Looking for an efficient algorithm (non-trivial)

Specification problem:

This is Christmas! You must buy gifts!

You have a set of existing toy packages and the corresponding price of the kit:

1 0 0 1 0 1 1 1 0 => 58 0 1 0 0 1 1 1 0 0 => 27 1 1 1 0 0 0 1 0 0 => 46 0 0 0 0 1 1 1 1 0 => 73 ... 

Where a 1 indicates that the toy is in a bundle, and a 0 that it is not.

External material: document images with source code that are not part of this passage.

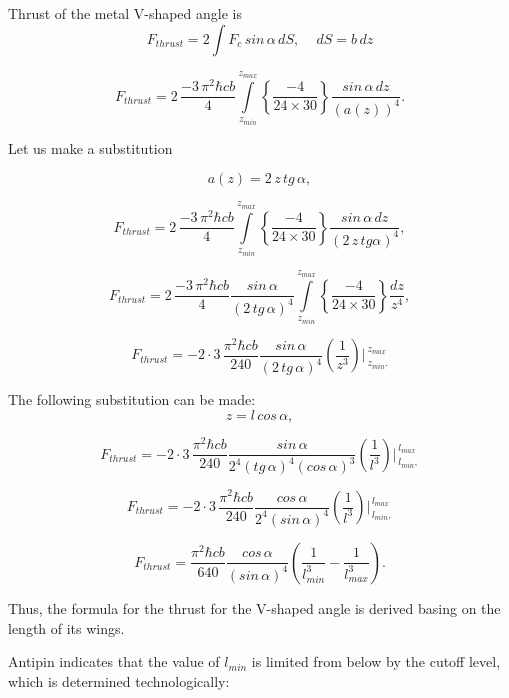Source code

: \documentclass[twoside, 10pt]{article}
\begin{document}
\begin{multicols}{2}
Thrust of the metal \mbox{V-shaped} angle is
\noindent
\begin{equation}F_{thrust} = 2 \int F_{c} \, sin\, \alpha \,dS, \,\,\,\,\,\,\, dS = b\,dz\end{equation}

\noindent
\begin{equation}F_{thrust} = 2\, \frac{-3\,\pi^2\hbar c b}{4}\int\limits_{z_{min}}^{z_{max}} \left\{\frac{-4}{24\times30}\right\}\frac{sin\, \alpha\,dz}{\left(a\left(z\right)\right)^4}.\end{equation}

Let us make a substitution

\[a\left(z\right) = 2\,z\,tg\, \alpha,\]

\[F_{thrust} = 2\, \frac{-3\,\pi^2\hbar c b}{4}\int\limits_{z_{min}}^{z_{max}} \left\{\frac{-4}{24\times30}\right\}\frac{sin\, \alpha\,dz}{\left(2\,z\,tg \alpha\right)^4},\]

\[F_{thrust} = 2\, \frac{-3\,\pi^2\hbar c b}{4} \frac{sin\, \alpha}{\left(2\,tg\, \alpha\right)^4} \int\limits_{z_{min}}^{z_{max}} \left\{\frac{-4}{24\times30}\right\} \frac{dz}{z^4},\]

\[F_{thrust} = -2\cdot3\, \frac{\pi^2\hbar c b}{240} \frac{sin\, \alpha}{\left(2\,tg\, \alpha\right)^4} \left(\frac{1}{z^3}\right)\Bigg\rvert_{\,z_{min}.}^{\,z_{max}} \]

    The following substitution can be made: \[z = l\, cos\, \alpha,\]

\[F_{thrust} = -2\cdot3\, \frac{\pi^2\hbar c b}{240} \frac{sin\, \alpha}{2^4\left(tg\,\alpha\right)^4\left(cos\, \alpha\right)^3} \left(\frac{1}{l^3}\right)\Bigg\rvert_{\,l_{min},}^{\,l_{max}} \]

\[F_{thrust} = -2\cdot3\, \frac{\pi^2\hbar c b}{240} \frac{cos\, \alpha}{2^4\left(sin\, \alpha\right)^4} \left(\frac{1}{l^3}\right)\Bigg\rvert_{\,l_{min},}^{\,l_{max}} \]

\noindent
\begin{equation}F_{thrust} = \frac{\pi^2\hbar c b}{640} \frac{cos\, \alpha}{\left(sin\, \alpha\right)^4} \left(\frac{1}{l_{min}^3} - \frac{1}{l_{max}^3}\right).\end{equation}

Thus, the formula for the thrust for the \mbox{V-shaped} angle is derived basing on the
length of its wings.

Antipin indicates that the value of \(l_{min}\) is limited from below by
the {\glqq}cutoff{\grqq} level, which is determined technologically:


\end{multicols}
\end{document}
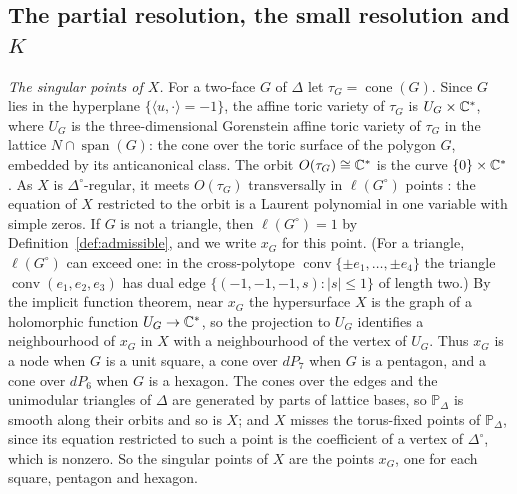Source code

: \subsection{The partial resolution, the small resolution and \texorpdfstring{$K$}{K}}\label{ssec:partialres}
\emph{The singular points of $X$.} For a two-face $G$ of $\Delta$ let $\tau_G=\operatorname{cone}(G)$. Since $G$ lies in
the hyperplane $\{\langle u,\cdot\rangle=-1\}$, the affine toric variety of $\tau_G$ is $U_G\times\C^*$, where $U_G$ is the
three-dimensional Gorenstein affine toric variety of $\tau_G$ in the lattice $N\cap\operatorname{span}(G)$: the cone over
the toric surface of the polygon $G$, embedded by its anticanonical class. The orbit $O(\tau_G)\cong\C^*$ is the curve
$\{0\}\times\C^*$. As $X$ is $\Delta^\circ$-regular, it meets $O(\tau_G)$ transversally in $\ell(G^\circ)$ points
\cite[\S3]{Batyrev}: the equation of $X$ restricted to the orbit is a Laurent polynomial in one variable with simple
zeros. If $G$ is not a triangle, then $\ell(G^\circ)=1$ by Definition~\ref{def:admissible}, and we write $x_G$ for this point. (For a triangle,
$\ell(G^\circ)$ can exceed one: in the cross-polytope $\operatorname{conv}\{\pm e_1,\dots,\pm e_4\}$ the triangle
$\operatorname{conv}(e_1,e_2,e_3)$ has dual edge $\{(-1,-1,-1,s):|s|\le1\}$ of length two.) By the implicit function
theorem, near $x_G$ the hypersurface $X$ is the graph of a holomorphic function
$U_G\to\C^*$, so the projection to $U_G$ identifies a neighbourhood of $x_G$ in $X$ with a neighbourhood of the vertex of
$U_G$. Thus $x_G$ is a node when $G$ is a unit square, a cone over $dP_7$ when $G$ is a pentagon, and a cone over $dP_6$
when $G$ is a hexagon. The cones over the edges and the unimodular triangles of $\Delta$ are generated by parts of lattice
bases, so $\mathbb P_\Delta$ is smooth along their orbits and so is $X$; and $X$ misses the torus-fixed points of
$\mathbb P_\Delta$, since its equation restricted to such a point is the coefficient of a vertex of $\Delta^\circ$, which
is nonzero. So the singular points of $X$ are the points $x_G$, one for each square, pentagon and hexagon.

Now the Santa Claus promotion is coming up, and the rest of X offered to you at a special special price. We say that X is a bad deal if there is another bundle Y , so that:

Edit: to make this simpler, I reset condition 3, but changed condition 1 from “subset” to “strict subset”

  • X is a strict subset of Y
  • X more expensive than Y

The goal is to implement the bool isBadSubset(X) function, which effectively detects whether X good or not.

Given that there are millions of beams, comparing them with each of them is obviously impossible. Moreover, you can assume that in the existing bundle collection, a subset of toys is always cheaper than a superset.

Tips:

  • comparing whether a set is a subset or not another set is easy
  • you can limit the comparison to a set that contains at least N more toys and cheaper. However, the list may be large.
  • something in the direction of the sieve will be fine
  • you don’t need to know which package is better ... just the one that is better exists

Objective: is it possible to achieve this in a constant time? (regardless of the number of packages currently in the collection) ... or at least in log (n)?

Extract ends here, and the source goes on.